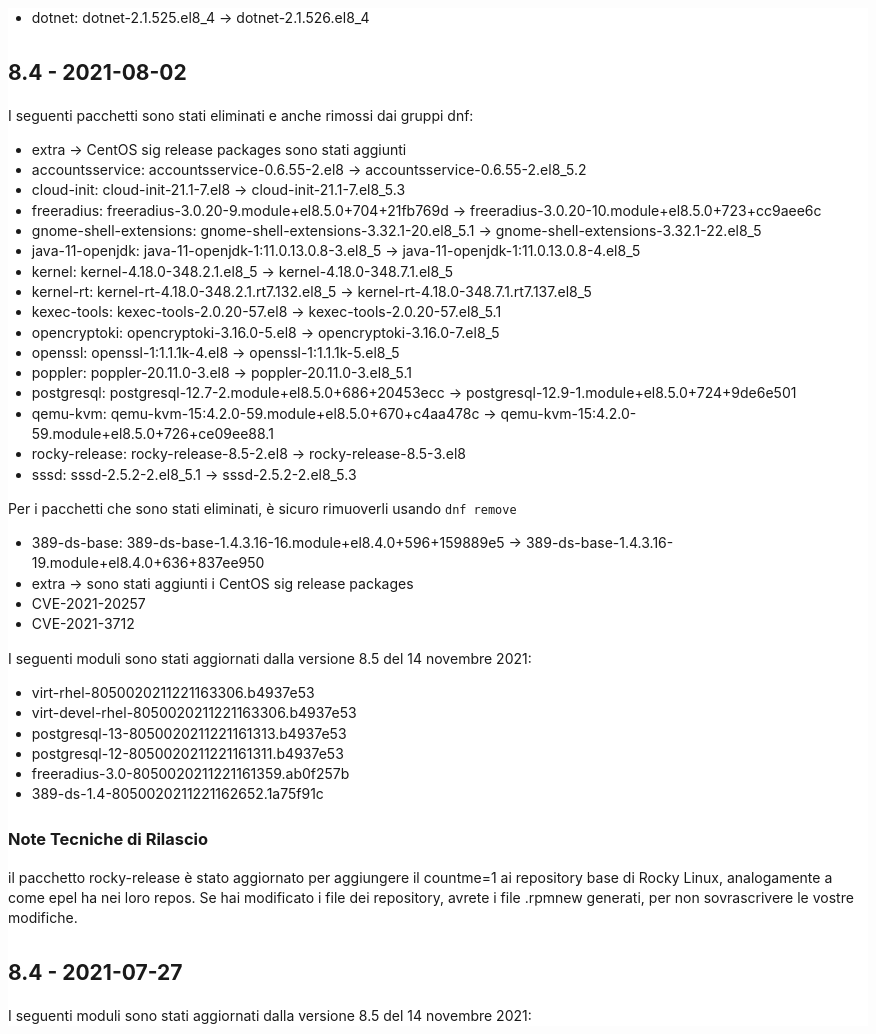 * dotnet: dotnet-2.1.525.el8_4 -> dotnet-2.1.526.el8_4

## 8.4 - 2021-08-02

I seguenti pacchetti sono stati eliminati e anche rimossi dai gruppi dnf:

* extra -> CentOS sig release packages sono stati aggiunti
* accountsservice: accountsservice-0.6.55-2.el8 -> accountsservice-0.6.55-2.el8_5.2
* cloud-init: cloud-init-21.1-7.el8 -> cloud-init-21.1-7.el8_5.3
* freeradius: freeradius-3.0.20-9.module+el8.5.0+704+21fb769d -> freeradius-3.0.20-10.module+el8.5.0+723+cc9aee6c
* gnome-shell-extensions: gnome-shell-extensions-3.32.1-20.el8_5.1 -> gnome-shell-extensions-3.32.1-22.el8_5
* java-11-openjdk: java-11-openjdk-1:11.0.13.0.8-3.el8_5 -> java-11-openjdk-1:11.0.13.0.8-4.el8_5
* kernel: kernel-4.18.0-348.2.1.el8_5 -> kernel-4.18.0-348.7.1.el8_5
* kernel-rt: kernel-rt-4.18.0-348.2.1.rt7.132.el8_5 -> kernel-rt-4.18.0-348.7.1.rt7.137.el8_5
* kexec-tools: kexec-tools-2.0.20-57.el8 -> kexec-tools-2.0.20-57.el8_5.1
* opencryptoki: opencryptoki-3.16.0-5.el8 -> opencryptoki-3.16.0-7.el8_5
* openssl: openssl-1:1.1.1k-4.el8 -> openssl-1:1.1.1k-5.el8_5
* poppler: poppler-20.11.0-3.el8 -> poppler-20.11.0-3.el8_5.1
* postgresql: postgresql-12.7-2.module+el8.5.0+686+20453ecc -> postgresql-12.9-1.module+el8.5.0+724+9de6e501
* qemu-kvm: qemu-kvm-15:4.2.0-59.module+el8.5.0+670+c4aa478c -> qemu-kvm-15:4.2.0-59.module+el8.5.0+726+ce09ee88.1
* rocky-release: rocky-release-8.5-2.el8 -> rocky-release-8.5-3.el8
* sssd: sssd-2.5.2-2.el8_5.1 -> sssd-2.5.2-2.el8_5.3

Per i pacchetti che sono stati eliminati, è sicuro rimuoverli usando `dnf remove`

* 389-ds-base: 389-ds-base-1.4.3.16-16.module+el8.4.0+596+159889e5 -> 389-ds-base-1.4.3.16-19.module+el8.4.0+636+837ee950
* extra -> sono stati aggiunti i CentOS sig release packages
* CVE-2021-20257
* CVE-2021-3712

I seguenti moduli sono stati aggiornati dalla versione 8.5 del 14 novembre 2021:

* virt-rhel-8050020211221163306.b4937e53
* virt-devel-rhel-8050020211221163306.b4937e53
* postgresql-13-8050020211221161313.b4937e53
* postgresql-12-8050020211221161311.b4937e53
* freeradius-3.0-8050020211221161359.ab0f257b
* 389-ds-1.4-8050020211221162652.1a75f91c

### Note Tecniche di Rilascio

il pacchetto rocky-release è stato aggiornato per aggiungere il countme=1 ai repository base di Rocky Linux, analogamente a come epel ha nei loro repos. Se hai modificato i file dei repository, avrete i file .rpmnew generati, per non sovrascrivere le vostre modifiche.

## 8.4 - 2021-07-27

I seguenti moduli sono stati aggiornati dalla versione 8.5 del 14 novembre 2021:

════════════════

- [Task prompt]: Each line from the one that contains "kernel-rt: kernel-rt-4.18.0-348.2.1.rt7.132.el8_5 ->" through the last line of the listing above should be written out exactly, and no other line.

- [Answer to this task]:
* kernel-rt: kernel-rt-4.18.0-348.2.1.rt7.132.el8_5 -> kernel-rt-4.18.0-348.7.1.rt7.137.el8_5
* kexec-tools: kexec-tools-2.0.20-57.el8 -> kexec-tools-2.0.20-57.el8_5.1
* opencryptoki: opencryptoki-3.16.0-5.el8 -> opencryptoki-3.16.0-7.el8_5
* openssl: openssl-1:1.1.1k-4.el8 -> openssl-1:1.1.1k-5.el8_5
* poppler: poppler-20.11.0-3.el8 -> poppler-20.11.0-3.el8_5.1
* postgresql: postgresql-12.7-2.module+el8.5.0+686+20453ecc -> postgresql-12.9-1.module+el8.5.0+724+9de6e501
* qemu-kvm: qemu-kvm-15:4.2.0-59.module+el8.5.0+670+c4aa478c -> qemu-kvm-15:4.2.0-59.module+el8.5.0+726+ce09ee88.1
* rocky-release: rocky-release-8.5-2.el8 -> rocky-release-8.5-3.el8
* sssd: sssd-2.5.2-2.el8_5.1 -> sssd-2.5.2-2.el8_5.3

Per i pacchetti che sono stati eliminati, è sicuro rimuoverli usando `dnf remove`

* 389-ds-base: 389-ds-base-1.4.3.16-16.module+el8.4.0+596+159889e5 -> 389-ds-base-1.4.3.16-19.module+el8.4.0+636+837ee950
* extra -> sono stati aggiunti i CentOS sig release packages
* CVE-2021-20257
* CVE-2021-3712

I seguenti moduli sono stati aggiornati dalla versione 8.5 del 14 novembre 2021:

* virt-rhel-8050020211221163306.b4937e53
* virt-devel-rhel-8050020211221163306.b4937e53
* postgresql-13-8050020211221161313.b4937e53
* postgresql-12-8050020211221161311.b4937e53
* freeradius-3.0-8050020211221161359.ab0f257b
* 389-ds-1.4-8050020211221162652.1a75f91c

### Note Tecniche di Rilascio

il pacchetto rocky-release è stato aggiornato per aggiungere il countme=1 ai repository base di Rocky Linux, analogamente a come epel ha nei loro repos. Se hai modificato i file dei repository, avrete i file .rpmnew generati, per non sovrascrivere le vostre modifiche.

## 8.4 - 2021-07-27

I seguenti moduli sono stati aggiornati dalla versione 8.5 del 14 novembre 2021:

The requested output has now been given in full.